Despite the rare instance of Buffett failing to secure a takeover target - Polman will face pressure from investors to accelerate growth and raise Unilever's profit margins. While Polman has already announced cost-cutting plans, he may raise those targets, said James Targett, an analyst at Berenberg.
"The only thing Kraft Heinz could have brought was higher margins," Targett said.
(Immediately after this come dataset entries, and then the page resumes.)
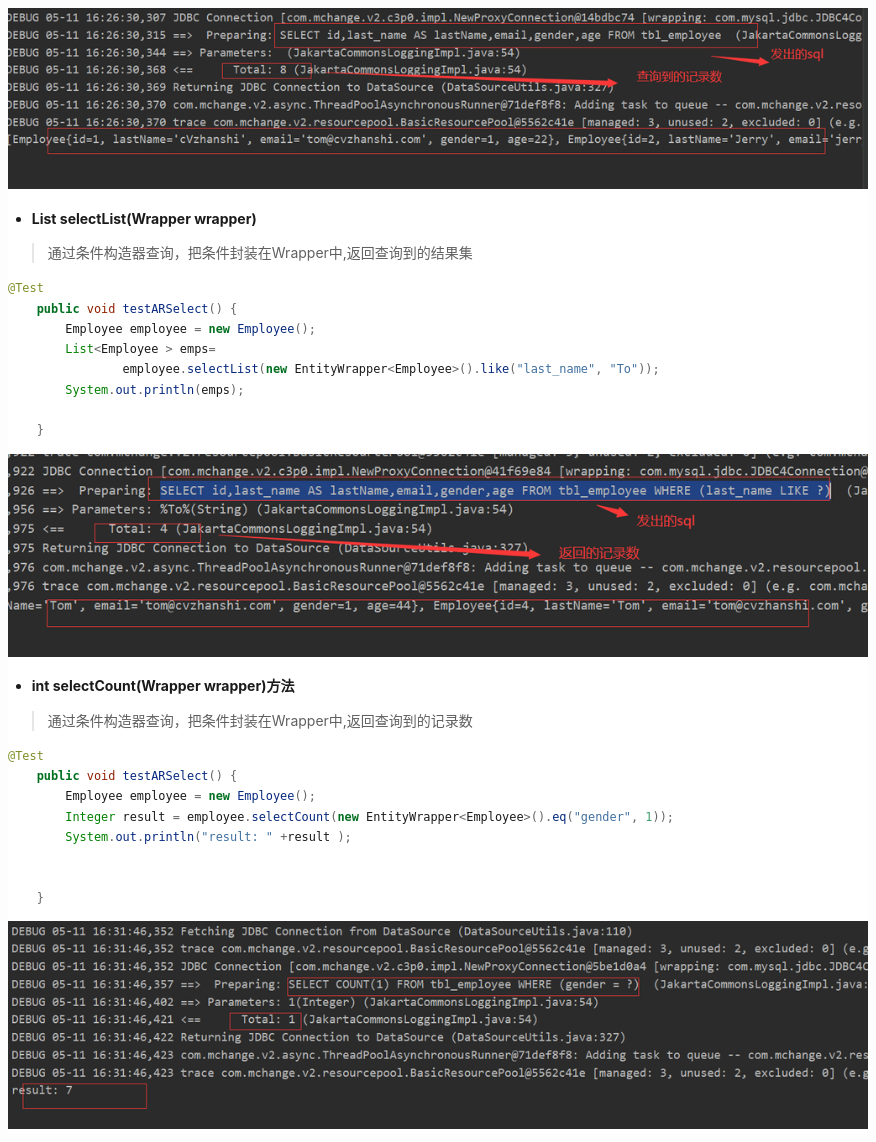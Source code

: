 ![1620721634390](Mybatis-Plus.assets/1620721634390.png)

-  **List selectList(Wrapper wrapper)**

> 通过条件构造器查询，把条件封装在Wrapper中,返回查询到的结果集

```java
@Test
    public void testARSelect() {
        Employee employee = new Employee();
		List<Employee > emps=
				employee.selectList(new EntityWrapper<Employee>().like("last_name", "To"));
		System.out.println(emps);

    }
```

![1620721834665](Mybatis-Plus.assets/1620721834665.png)

-   **int selectCount(Wrapper wrapper)方法** 

> 通过条件构造器查询，把条件封装在Wrapper中,返回查询到的记录数

```Java
@Test
    public void testARSelect() {
        Employee employee = new Employee();
        Integer result = employee.selectCount(new EntityWrapper<Employee>().eq("gender", 1));
        System.out.println("result: " +result );


    }
```

![1620721944927](Mybatis-Plus.assets/1620721944927.png)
While there were minor concerns about opposition from the UK government, according to one source, Kraft Heinz was optimistic that it could win backing with a friendly deal.
"Kraft Heinz's interest was made public at an extremely early stage," spokesman Michael Mullen said. "Our intention was to proceed on a friendly basis, but it was made clear Unilever did not wish to pursue a transaction."
Unilever, in rejecting the $50-a-share offer, said the proposal "fundamentally undervalues" the household-products maker. The bid would have created the second-largest packaged foods business globally after Nestle SA. (Bloomberg)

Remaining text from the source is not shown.